*Geek Box: Effect Sizes

*Geek Box: Standardised Mean Difference Measure of Effect

The standardised mean difference [SMD] of effect size is also known as Cohen’s d [which we have come across in a previous Deepdive]. It compares two means: one from a treatment group and one from a control group or comparison group, and calculates an effect size by subtracting the effect in the placebo/control group from the effect in the intervention group, and dividing it by the pooled standard deviation of the groups.

The difference between the SMD and a p-values is that the p-value simply tells you whether there is an effect that is statistically significant, while the SMD tells you the size of the effect, i.e., how much did the magnitude of effect in the treatment group differ to the magnitude of effect in the control group. Similar to the p-value being set at <0.05 for significant being arbitrary, interpreting the SMD results have been subject to similar classifications, and the general thresholds of 0.2, 0.5, and 0.8 are considered small, medium, and large, respectively. However, there is no accepted definition, and researchers may choose their own thresholds for effect size.

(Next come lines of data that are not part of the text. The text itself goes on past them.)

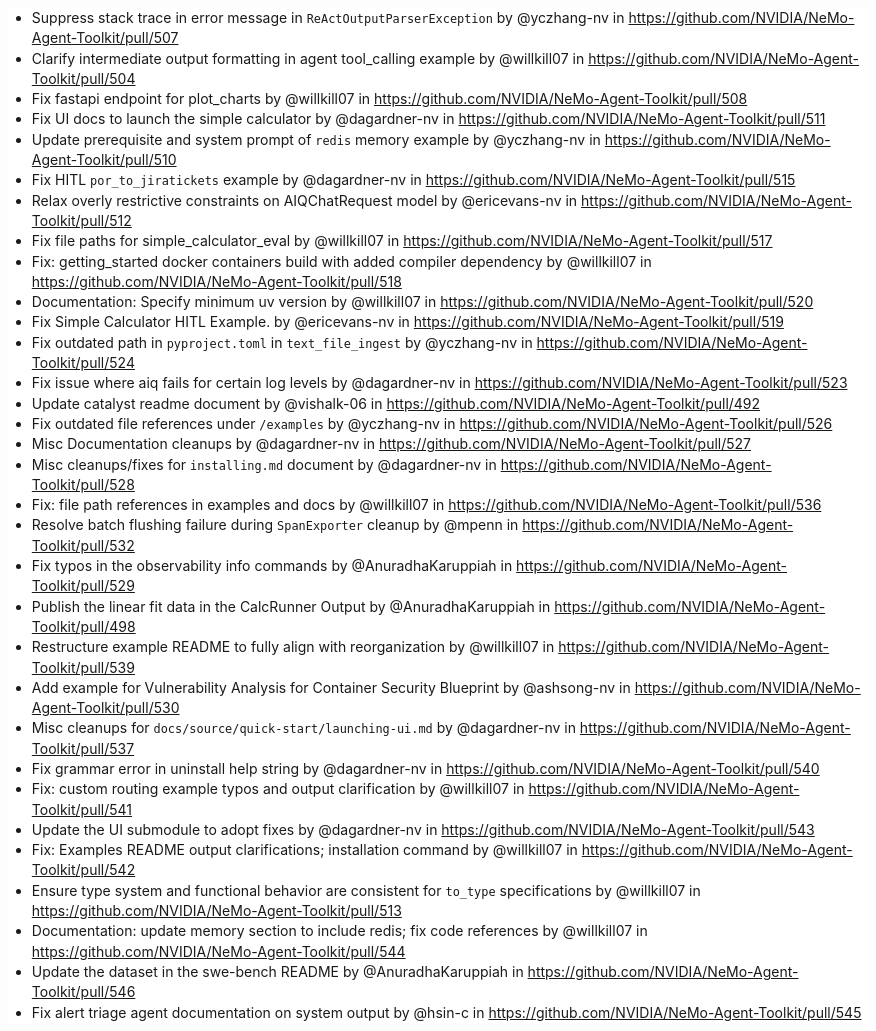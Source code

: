 * Suppress stack trace in error message in `ReActOutputParserException` by @yczhang-nv in https://github.com/NVIDIA/NeMo-Agent-Toolkit/pull/507
* Clarify intermediate output formatting in agent tool_calling example by @willkill07 in https://github.com/NVIDIA/NeMo-Agent-Toolkit/pull/504
* Fix fastapi endpoint for plot_charts by @willkill07 in https://github.com/NVIDIA/NeMo-Agent-Toolkit/pull/508
* Fix UI docs to launch the simple calculator by @dagardner-nv in https://github.com/NVIDIA/NeMo-Agent-Toolkit/pull/511
* Update prerequisite and system prompt of `redis` memory example by @yczhang-nv in https://github.com/NVIDIA/NeMo-Agent-Toolkit/pull/510
* Fix HITL `por_to_jiratickets` example by @dagardner-nv in https://github.com/NVIDIA/NeMo-Agent-Toolkit/pull/515
* Relax overly restrictive constraints on AIQChatRequest model by @ericevans-nv in https://github.com/NVIDIA/NeMo-Agent-Toolkit/pull/512
* Fix file paths for simple_calculator_eval by @willkill07 in https://github.com/NVIDIA/NeMo-Agent-Toolkit/pull/517
* Fix: getting_started docker containers build with added compiler dependency by @willkill07 in https://github.com/NVIDIA/NeMo-Agent-Toolkit/pull/518
* Documentation: Specify minimum uv version by @willkill07 in https://github.com/NVIDIA/NeMo-Agent-Toolkit/pull/520
* Fix Simple Calculator HITL Example. by @ericevans-nv in https://github.com/NVIDIA/NeMo-Agent-Toolkit/pull/519
* Fix outdated path in `pyproject.toml` in `text_file_ingest` by @yczhang-nv in https://github.com/NVIDIA/NeMo-Agent-Toolkit/pull/524
* Fix issue where aiq fails for certain log levels by @dagardner-nv in https://github.com/NVIDIA/NeMo-Agent-Toolkit/pull/523
* Update catalyst readme document by @vishalk-06 in https://github.com/NVIDIA/NeMo-Agent-Toolkit/pull/492
* Fix outdated file references under `/examples` by @yczhang-nv in https://github.com/NVIDIA/NeMo-Agent-Toolkit/pull/526
* Misc Documentation cleanups by @dagardner-nv in https://github.com/NVIDIA/NeMo-Agent-Toolkit/pull/527
* Misc cleanups/fixes for `installing.md` document by @dagardner-nv in https://github.com/NVIDIA/NeMo-Agent-Toolkit/pull/528
* Fix: file path references in examples and docs by @willkill07 in https://github.com/NVIDIA/NeMo-Agent-Toolkit/pull/536
* Resolve batch flushing failure during `SpanExporter` cleanup by @mpenn in https://github.com/NVIDIA/NeMo-Agent-Toolkit/pull/532
* Fix typos in the observability info commands by @AnuradhaKaruppiah in https://github.com/NVIDIA/NeMo-Agent-Toolkit/pull/529
* Publish the linear fit data in the CalcRunner Output by @AnuradhaKaruppiah in https://github.com/NVIDIA/NeMo-Agent-Toolkit/pull/498
* Restructure example README to fully align with reorganization by @willkill07 in https://github.com/NVIDIA/NeMo-Agent-Toolkit/pull/539
* Add example for Vulnerability Analysis for Container Security Blueprint by @ashsong-nv in https://github.com/NVIDIA/NeMo-Agent-Toolkit/pull/530
* Misc cleanups for `docs/source/quick-start/launching-ui.md` by @dagardner-nv in https://github.com/NVIDIA/NeMo-Agent-Toolkit/pull/537
* Fix grammar error in uninstall help string by @dagardner-nv in https://github.com/NVIDIA/NeMo-Agent-Toolkit/pull/540
* Fix: custom routing example typos and output clarification by @willkill07 in https://github.com/NVIDIA/NeMo-Agent-Toolkit/pull/541
* Update the UI submodule to adopt fixes by @dagardner-nv in https://github.com/NVIDIA/NeMo-Agent-Toolkit/pull/543
* Fix: Examples README output clarifications; installation command by @willkill07 in https://github.com/NVIDIA/NeMo-Agent-Toolkit/pull/542
* Ensure type system and functional behavior are consistent for `to_type` specifications by @willkill07 in https://github.com/NVIDIA/NeMo-Agent-Toolkit/pull/513
* Documentation: update memory section to include redis; fix code references by @willkill07 in https://github.com/NVIDIA/NeMo-Agent-Toolkit/pull/544
* Update the dataset in the swe-bench README by @AnuradhaKaruppiah in https://github.com/NVIDIA/NeMo-Agent-Toolkit/pull/546
* Fix alert triage agent documentation on system output by @hsin-c in https://github.com/NVIDIA/NeMo-Agent-Toolkit/pull/545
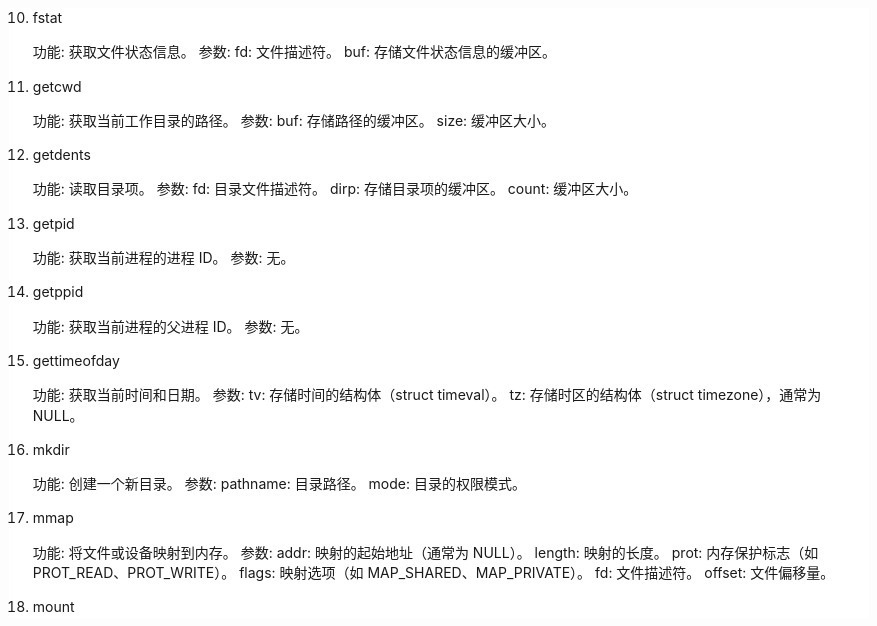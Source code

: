 10. fstat

    功能: 获取文件状态信息。
    参数:
        fd: 文件描述符。
        buf: 存储文件状态信息的缓冲区。

11. getcwd

    功能: 获取当前工作目录的路径。
    参数:
        buf: 存储路径的缓冲区。
        size: 缓冲区大小。

12. getdents

    功能: 读取目录项。
    参数:
        fd: 目录文件描述符。
        dirp: 存储目录项的缓冲区。
        count: 缓冲区大小。

13. getpid

    功能: 获取当前进程的进程 ID。
    参数: 无。

14. getppid

    功能: 获取当前进程的父进程 ID。
    参数: 无。

15. gettimeofday

    功能: 获取当前时间和日期。
    参数:
        tv: 存储时间的结构体（struct timeval）。
        tz: 存储时区的结构体（struct timezone），通常为 NULL。

16. mkdir

    功能: 创建一个新目录。
    参数:
        pathname: 目录路径。
        mode: 目录的权限模式。

17. mmap

    功能: 将文件或设备映射到内存。
    参数:
        addr: 映射的起始地址（通常为 NULL）。
        length: 映射的长度。
        prot: 内存保护标志（如 PROT_READ、PROT_WRITE）。
        flags: 映射选项（如 MAP_SHARED、MAP_PRIVATE）。
        fd: 文件描述符。
        offset: 文件偏移量。

18. mount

The SMD may [and should] be accompanied with 95% confidence intervals, where the SMD value is the point estimate and the 95% CI provide the range for the potential effect size. This allows for comparison in effect sizes between studies. The effect size interpretation for the SMD is just a general guideline and – similar to the way in which a statistically insignificant finding does not mean ‘there is no effect’ – the relevance of a ‘small’ or ‘large’ effect size will depend on the exposure and specific context being studies. A Cohen’s d of 0.4, for example, may be small-medium, but may represents a clinically meaningful difference.